Exercise brief: Return each entry below word for word, leaving out any image.

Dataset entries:

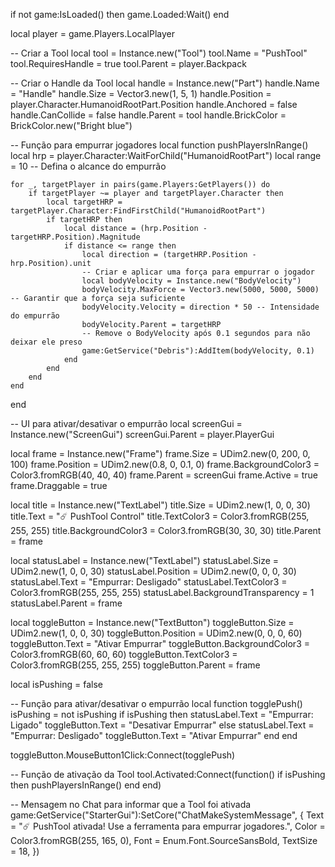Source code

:if not game:IsLoaded() then
    game.Loaded:Wait()
end

local player = game.Players.LocalPlayer

-- Criar a Tool
local tool = Instance.new("Tool")
tool.Name = "PushTool"
tool.RequiresHandle = true
tool.Parent = player.Backpack

-- Criar o Handle da Tool
local handle = Instance.new("Part")
handle.Name = "Handle"
handle.Size = Vector3.new(1, 5, 1)
handle.Position = player.Character.HumanoidRootPart.Position
handle.Anchored = false
handle.CanCollide = false
handle.Parent = tool
handle.BrickColor = BrickColor.new("Bright blue")

-- Função para empurrar jogadores
local function pushPlayersInRange()
    local hrp = player.Character:WaitForChild("HumanoidRootPart")
    local range = 10  -- Defina o alcance do empurrão

    for _, targetPlayer in pairs(game.Players:GetPlayers()) do
        if targetPlayer ~= player and targetPlayer.Character then
            local targetHRP = targetPlayer.Character:FindFirstChild("HumanoidRootPart")
            if targetHRP then
                local distance = (hrp.Position - targetHRP.Position).Magnitude
                if distance <= range then
                    local direction = (targetHRP.Position - hrp.Position).unit
                    -- Criar e aplicar uma força para empurrar o jogador
                    local bodyVelocity = Instance.new("BodyVelocity")
                    bodyVelocity.MaxForce = Vector3.new(5000, 5000, 5000) -- Garantir que a força seja suficiente
                    bodyVelocity.Velocity = direction * 50 -- Intensidade do empurrão
                    bodyVelocity.Parent = targetHRP
                    -- Remove o BodyVelocity após 0.1 segundos para não deixar ele preso
                    game:GetService("Debris"):AddItem(bodyVelocity, 0.1)
                end
            end
        end
    end
end

-- UI para ativar/desativar o empurrão
local screenGui = Instance.new("ScreenGui")
screenGui.Parent = player.PlayerGui

local frame = Instance.new("Frame")
frame.Size = UDim2.new(0, 200, 0, 100)
frame.Position = UDim2.new(0.8, 0, 0.1, 0)
frame.BackgroundColor3 = Color3.fromRGB(40, 40, 40)
frame.Parent = screenGui
frame.Active = true
frame.Draggable = true

local title = Instance.new("TextLabel")
title.Size = UDim2.new(1, 0, 0, 30)
title.Text = "☄️ PushTool Control"
title.TextColor3 = Color3.fromRGB(255, 255, 255)
title.BackgroundColor3 = Color3.fromRGB(30, 30, 30)
title.Parent = frame

local statusLabel = Instance.new("TextLabel")
statusLabel.Size = UDim2.new(1, 0, 0, 30)
statusLabel.Position = UDim2.new(0, 0, 0, 30)
statusLabel.Text = "Empurrar: Desligado"
statusLabel.TextColor3 = Color3.fromRGB(255, 255, 255)
statusLabel.BackgroundTransparency = 1
statusLabel.Parent = frame

local toggleButton = Instance.new("TextButton")
toggleButton.Size = UDim2.new(1, 0, 0, 30)
toggleButton.Position = UDim2.new(0, 0, 0, 60)
toggleButton.Text = "Ativar Empurrar"
toggleButton.BackgroundColor3 = Color3.fromRGB(60, 60, 60)
toggleButton.TextColor3 = Color3.fromRGB(255, 255, 255)
toggleButton.Parent = frame

local isPushing = false

-- Função para ativar/desativar o empurrão
local function togglePush()
    isPushing = not isPushing
    if isPushing then
        statusLabel.Text = "Empurrar: Ligado"
        toggleButton.Text = "Desativar Empurrar"
    else
        statusLabel.Text = "Empurrar: Desligado"
        toggleButton.Text = "Ativar Empurrar"
    end
end

toggleButton.MouseButton1Click:Connect(togglePush)

-- Função de ativação da Tool
tool.Activated:Connect(function()
    if isPushing then
        pushPlayersInRange()
    end
end)

-- Mensagem no Chat para informar que a Tool foi ativada
game:GetService("StarterGui"):SetCore("ChatMakeSystemMessage", {
    Text = "☄️ PushTool ativada! Use a ferramenta para empurrar jogadores.",
    Color = Color3.fromRGB(255, 165, 0),
    Font = Enum.Font.SourceSansBold,
    TextSize = 18,
})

Output of the exercise:
Source code

:if not game:IsLoaded() then
    game.Loaded:Wait()
end

local player = game.Players.LocalPlayer

-- Criar a Tool
local tool = Instance.new("Tool")
tool.Name = "PushTool"
tool.RequiresHandle = true
tool.Parent = player.Backpack

-- Criar o Handle da Tool
local handle = Instance.new("Part")
handle.Name = "Handle"
handle.Size = Vector3.new(1, 5, 1)
handle.Position = player.Character.HumanoidRootPart.Position
handle.Anchored = false
handle.CanCollide = false
handle.Parent = tool
handle.BrickColor = BrickColor.new("Bright blue")

-- Função para empurrar jogadores
local function pushPlayersInRange()
    local hrp = player.Character:WaitForChild("HumanoidRootPart")
    local range = 10  -- Defina o alcance do empurrão

    for _, targetPlayer in pairs(game.Players:GetPlayers()) do
        if targetPlayer ~= player and targetPlayer.Character then
            local targetHRP = targetPlayer.Character:FindFirstChild("HumanoidRootPart")
            if targetHRP then
                local distance = (hrp.Position - targetHRP.Position).Magnitude
                if distance <= range then
                    local direction = (targetHRP.Position - hrp.Position).unit
                    -- Criar e aplicar uma força para empurrar o jogador
                    local bodyVelocity = Instance.new("BodyVelocity")
                    bodyVelocity.MaxForce = Vector3.new(5000, 5000, 5000) -- Garantir que a força seja suficiente
                    bodyVelocity.Velocity = direction * 50 -- Intensidade do empurrão
                    bodyVelocity.Parent = targetHRP
                    -- Remove o BodyVelocity após 0.1 segundos para não deixar ele preso
                    game:GetService("Debris"):AddItem(bodyVelocity, 0.1)
                end
            end
        end
    end
end

-- UI para ativar/desativar o empurrão
local screenGui = Instance.new("ScreenGui")
screenGui.Parent = player.PlayerGui

local frame = Instance.new("Frame")
frame.Size = UDim2.new(0, 200, 0, 100)
frame.Position = UDim2.new(0.8, 0, 0.1, 0)
frame.BackgroundColor3 = Color3.fromRGB(40, 40, 40)
frame.Parent = screenGui
frame.Active = true
frame.Draggable = true

local title = Instance.new("TextLabel")
title.Size = UDim2.new(1, 0, 0, 30)
title.Text = "☄️ PushTool Control"
title.TextColor3 = Color3.fromRGB(255, 255, 255)
title.BackgroundColor3 = Color3.fromRGB(30, 30, 30)
title.Parent = frame

local statusLabel = Instance.new("TextLabel")
statusLabel.Size = UDim2.new(1, 0, 0, 30)
statusLabel.Position = UDim2.new(0, 0, 0, 30)
statusLabel.Text = "Empurrar: Desligado"
statusLabel.TextColor3 = Color3.fromRGB(255, 255, 255)
statusLabel.BackgroundTransparency = 1
statusLabel.Parent = frame

local toggleButton = Instance.new("TextButton")
toggleButton.Size = UDim2.new(1, 0, 0, 30)
toggleButton.Position = UDim2.new(0, 0, 0, 60)
toggleButton.Text = "Ativar Empurrar"
toggleButton.BackgroundColor3 = Color3.fromRGB(60, 60, 60)
toggleButton.TextColor3 = Color3.fromRGB(255, 255, 255)
toggleButton.Parent = frame

local isPushing = false

-- Função para ativar/desativar o empurrão
local function togglePush()
    isPushing = not isPushing
    if isPushing then
        statusLabel.Text = "Empurrar: Ligado"
        toggleButton.Text = "Desativar Empurrar"
    else
        statusLabel.Text = "Empurrar: Desligado"
        toggleButton.Text = "Ativar Empurrar"
    end
end

toggleButton.MouseButton1Click:Connect(togglePush)

-- Função de ativação da Tool
tool.Activated:Connect(function()
    if isPushing then
        pushPlayersInRange()
    end
end)

-- Mensagem no Chat para informar que a Tool foi ativada
game:GetService("StarterGui"):SetCore("ChatMakeSystemMessage", {
    Text = "☄️ PushTool ativada! Use a ferramenta para empurrar jogadores.",
    Color = Color3.fromRGB(255, 165, 0),
    Font = Enum.Font.SourceSansBold,
    TextSize = 18,
})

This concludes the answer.